* _Items from a dataset_:
-=-=-

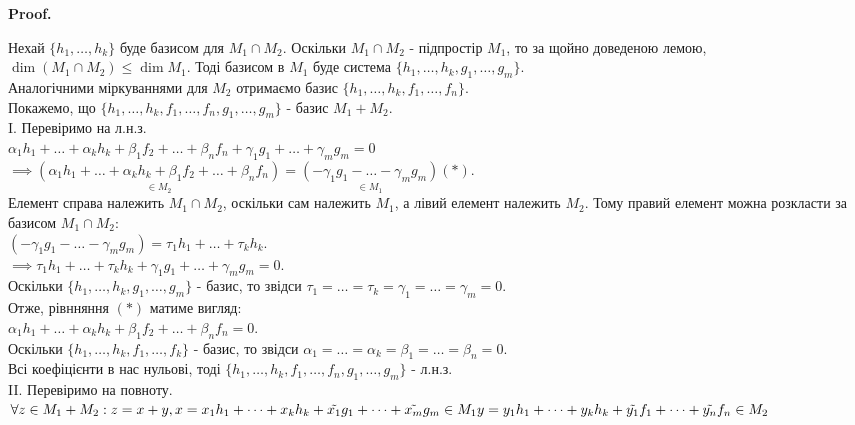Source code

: \documentclass[a4paper, 10pt]{article}
\makeatletter
\theoremstyle{theoremdd}
\renewenvironment{proof}[1][Proof.\\]{\par
\pushQED{\hfill \qed}%
\normalfont \topsep6\p@\@plus6\p@\relax
\trivlist
\item\relax
{\bfseries
#1\@addpunct{.}}\hspace\labelsep\ignorespaces
}{%
\popQED\endtrivlist\@endpefalse
}
\makeatother
\begin{document}
	\begin{proof}
	Нехай $\{h_1, \dots, h_k\}$ буде базисом для $M_1 \cap M_2$. Оскільки $M_1 \cap M_2$ - підпростір $M_1$, то за щойно доведеною лемою, $\dim (M_1 \cap M_2) \leq \dim M_1$. Тоді базисом в $M_1$ буде система $\{h_1, \dots, h_k, g_1, \dots, g_m\}$.\\
	Аналогічними міркуваннями для $M_2$ отримаємо базис $\{h_1, \dots, h_k, f_1, \dots, f_n\}$.\\
	Покажемо, що $\{h_1, \dots, h_k, f_1, \dots, f_n, g_1, \dots, g_m\}$ - базис $M_1 + M_2$.
	\bigskip \\
	I. Перевіримо на л.н.з.\\
	$\alpha_1 h_1 + \dots + \alpha_k h_k + \beta_1 f_2 + \dots + \beta_n f_n + \gamma_1 g_1 + \dots + \gamma_m g_m = 0$\\
	$\implies \underset{\in M_2}{(\alpha_1 h_1 + \dots + \alpha_k h_k + \beta_1 f_2 + \dots + \beta_n f_n)} = \underset{\in M_1}{(-\gamma_1 g_1 - \dots - \gamma_m g_m)} (*)$.\\
	Елемент справа належить $M_1 \cap M_2$, оскільки сам належить $M_1$, а лівий елемент належить $M_2$. Тому правий елемент можна розкласти за базисом $M_1 \cap M_2$:\\
	$(-\gamma_1 g_1 - \dots - \gamma_m g_m) = \tau_1 h_1 + \dots + \tau_k h_k$.\\
	$\implies \tau_1 h_1 + \dots + \tau_k h_k +\gamma_1 g_1 + \dots + \gamma_m g_m = 0$.\\
	Оскільки $\{h_1, \dots, h_k, g_1, \dots, g_m\}$ - базис, то звідси $\tau_1 = \dots = \tau_k = \gamma_1 = \dots = \gamma_m = 0$.\\
	Отже, рівнняння $(*)$ матиме вигляд:\\
	$\alpha_1 h_1 + \dots + \alpha_k h_k + \beta_1 f_2 + \dots + \beta_n f_n = 0$.\\
	Оскільки $\{h_1, \dots, h_k, f_1, \dots, f_k\}$ - базис, то звідси $\alpha_1 = \dots = \alpha_k = \beta_1 = \dots = \beta_n = 0$.\\
	Всі коефіцієнти в нас нульові, тоді $\{h_1, \dots, h_k, f_1, \dots, f_n, g_1, \dots, g_m\}$ - л.н.з.
	\bigskip \\
	II. Перевіримо на повноту.\\
	$\forall z \in M_1 + M_2: z = x + y, \\x = x_1 h_1 + \dots + x_k h_k + \tilde{x_1}g_1 + \dots + \tilde{x_m}g_m \in M_1 \\ y = y_1 h_1 + \dots + y_k h_k + \tilde{y_1}f_1 + \dots + \tilde{y_n}f_n \in M_2$\\

\end{proof}
\end{document}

-=-=-

* _ACTIVITY_: Copy out each line from the preceding entries that mentions the word "proof".

* _TASK SOLUTION_:
\renewenvironment{proof}[1][Proof.\\]{\par
	\begin{proof}
\end{proof}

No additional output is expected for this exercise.